Hi Oliver,

At 2025-05-10T14:02:36+0200, Oliver Corff via GNU roff typesetting
system discussion wrote:
> I should definitely write more macros in order to better understand
> the subtleties of macro definition and execution.

This process may be a little easier with the forthcoming groff 1.24
release (or groff Git's trunk), which lets you dump macro contents,
forcing the GNU troff program to disclose what they contain.

The new feature enables "white-box" testing in addition to the
traditional "black-box" methods we've used.
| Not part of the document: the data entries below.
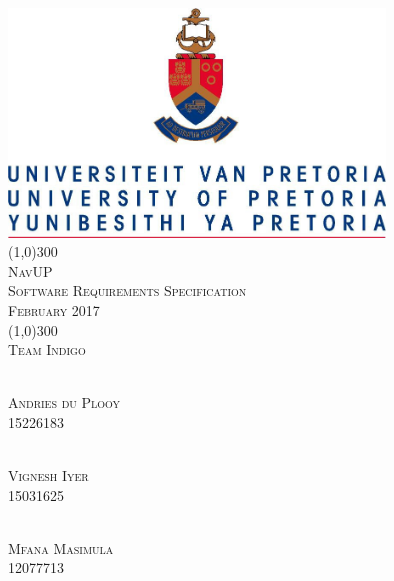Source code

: \documentclass[runningheads,a4paper]{llncs}
\begin{document}
%
%
%
%
%
%
%
	\begin{titlepage}
		\begin{center}
			\includegraphics[width=10cm]{UP.jpg}  \\
			[1cm]
			\line(1,0){300} \\
			[0.3cm]
			\textsc{\Large
				NavUP\\
				Software Requirements Specification\\
			\hfill {} February 2017
			}\\
			[0.1cm]
			\line(1,0){300} \\
			[0.7cm]
			\textsc{\Large
				Team Indigo
			} \\
			
			
			
		\end{center}
		
		\begin{center}
			\begin{multicols}{2}
				\textsc{\large\\
				Andries du Plooy\\ 
					15226183\\ 
				}
				
				\textsc{\large\\
				Vignesh Iyer\\
					 15031625\\ 
				}
				
				\textsc{\large\\
		        Mfana Masimula\\
				 	12077713\\ 
				}
				

\end{multicols}
\end{center}
\end{titlepage}
\end{document}
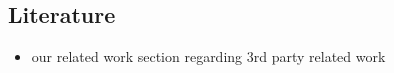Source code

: \subsection{Literature}

\begin{itemize}
    \item our related work section regarding 3rd party related work 
\end{itemize}

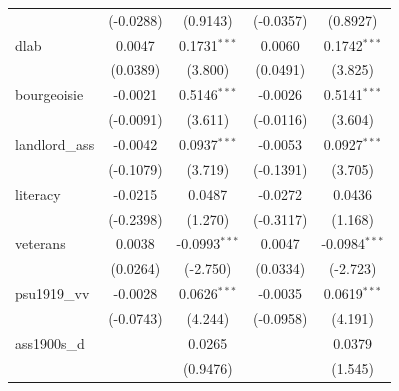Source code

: \begin{table}[htbp]
\begin{tabular}{lcccc}
                                       & (-0.0288)             & (0.9143)                      & (-0.0357)            & (0.8927)\\   
      dlab                             & 0.0047                & 0.1731$^{***}$                & 0.0060               & 0.1742$^{***}$\\   
                                       & (0.0389)              & (3.800)                       & (0.0491)             & (3.825)\\   
      bourgeoisie                      & -0.0021               & 0.5146$^{***}$                & -0.0026              & 0.5141$^{***}$\\   
                                       & (-0.0091)             & (3.611)                       & (-0.0116)            & (3.604)\\   
      landlord\_ass                    & -0.0042               & 0.0937$^{***}$                & -0.0053              & 0.0927$^{***}$\\   
                                       & (-0.1079)             & (3.719)                       & (-0.1391)            & (3.705)\\   
      literacy                         & -0.0215               & 0.0487                        & -0.0272              & 0.0436\\   
                                       & (-0.2398)             & (1.270)                       & (-0.3117)            & (1.168)\\   
      veterans                         & 0.0038                & -0.0993$^{***}$               & 0.0047               & -0.0984$^{***}$\\   
                                       & (0.0264)              & (-2.750)                      & (0.0334)             & (-2.723)\\   
      psu1919\_vv                      & -0.0028               & 0.0626$^{***}$                & -0.0035              & 0.0619$^{***}$\\   
                                       & (-0.0743)             & (4.244)                       & (-0.0958)            & (4.191)\\   
      ass1900s\_d                      &                       & 0.0265                        &                      & 0.0379\\   
                                       &                       & (0.9476)                      &                      & (1.545)\\   

\end{tabular}
\end{table}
Here's an example using your input file.  (I converted your use of NBSP
characters, at least as they showed up in your email, and also removed
spaces from before a comment in your `mso` invocation due to another
change.[1])

First, however, I note that turning on warnings would have furnished a
clue to the site of the problem.

$ cat ATTIC/oliver-set-register-in-macro.groff
.mso s.tmac\" Load ms
.
.de pageno
\\$1:\c         \" displayed as intended
.nr xx \\$1     \" register is not set?
\n[xx]          \" register reads zero
..
.\"
.PP
My page number:
.pageno 123
$ groff -ww -a ATTIC/oliver-set-register-in-macro.groff
troff:ATTIC/oliver-set-register-in-macro.groff:6: warning: register 'xx' not 
defined
<beginning of page>
 My page number: 123:0

But even knowing the trouble was on line 6 of the file, one might be
baffled as to the cause.  No matter, let's add something to the end of
the file.

$ echo '.pm pageno' >> ATTIC/oliver-set-register-in-macro.groff

What we're about to do will produce JSON-formatted output to the
standard error so let's (1) suppress other output and (2) pipe that JSON
stuff to jq(1) to pretty-print it.

$ tg -Wreg -z ATTIC/oliver-set-register-in-macro.groff 2>&1 | jq
{
  "name": "pageno",
  "file name": "ATTIC/oliver-set-register-in-macro.groff",
  "starting line number": 4,
  "length": 43,
  "contents": "\\$1:\u001c         \n.nr xx \\$1     \n0          \n",
  "node list": []
}

We can observe a few things.

1.  Most importantly, on the last line of the macro we see a literal
    '0', which confirms that the use of register interpolation at macro
    definition time took place, freezing the `xx` register's value at
    that time inside the macro body.

2.  Comments are stripped from the macro definition, as documented our
    Texinfo manual.  We can preserve the comments, which may help us to
    navigate the macro definition, by bracketing the macro definition in
    `eo` and `ec`.

    Illustration:

$ diff -u ATTIC/oliver-set-register-in-macro.groff 
ATTIC/oliver-set-register-in-macro-escape-off.groff
--- ATTIC/oliver-set-register-in-macro.groff    2025-05-10 07:45:07.148742779 
-0500
+++ ATTIC/oliver-set-register-in-macro-escape-off.groff 2025-05-10 
07:50:33.207570377 -0500
@@ -1,10 +1,12 @@
 .mso s.tmac\" Load ms
 .
+.eo
 .de pageno
 \\$1:\c         \" displayed as intended
 .nr xx \\$1     \" register is not set?
 \n[xx]          \" register reads zero
 ..
+.ec
 .\"
 .PP
 My page number:

With warnings on, that provides another clue that we haven't done what
we intended.

$ groff -ww -a ATTIC/oliver-set-register-in-macro-escape-off.groff<beginning of 
page>
troff:ATTIC/oliver-set-register-in-macro-escape-off.groff:13: warning: expected 
numeric expression, got character '\'
troff:ATTIC/oliver-set-register-in-macro-escape-off.groff:13: warning: register 
'xx' not defined

However, warning output causes jq(1) to choke.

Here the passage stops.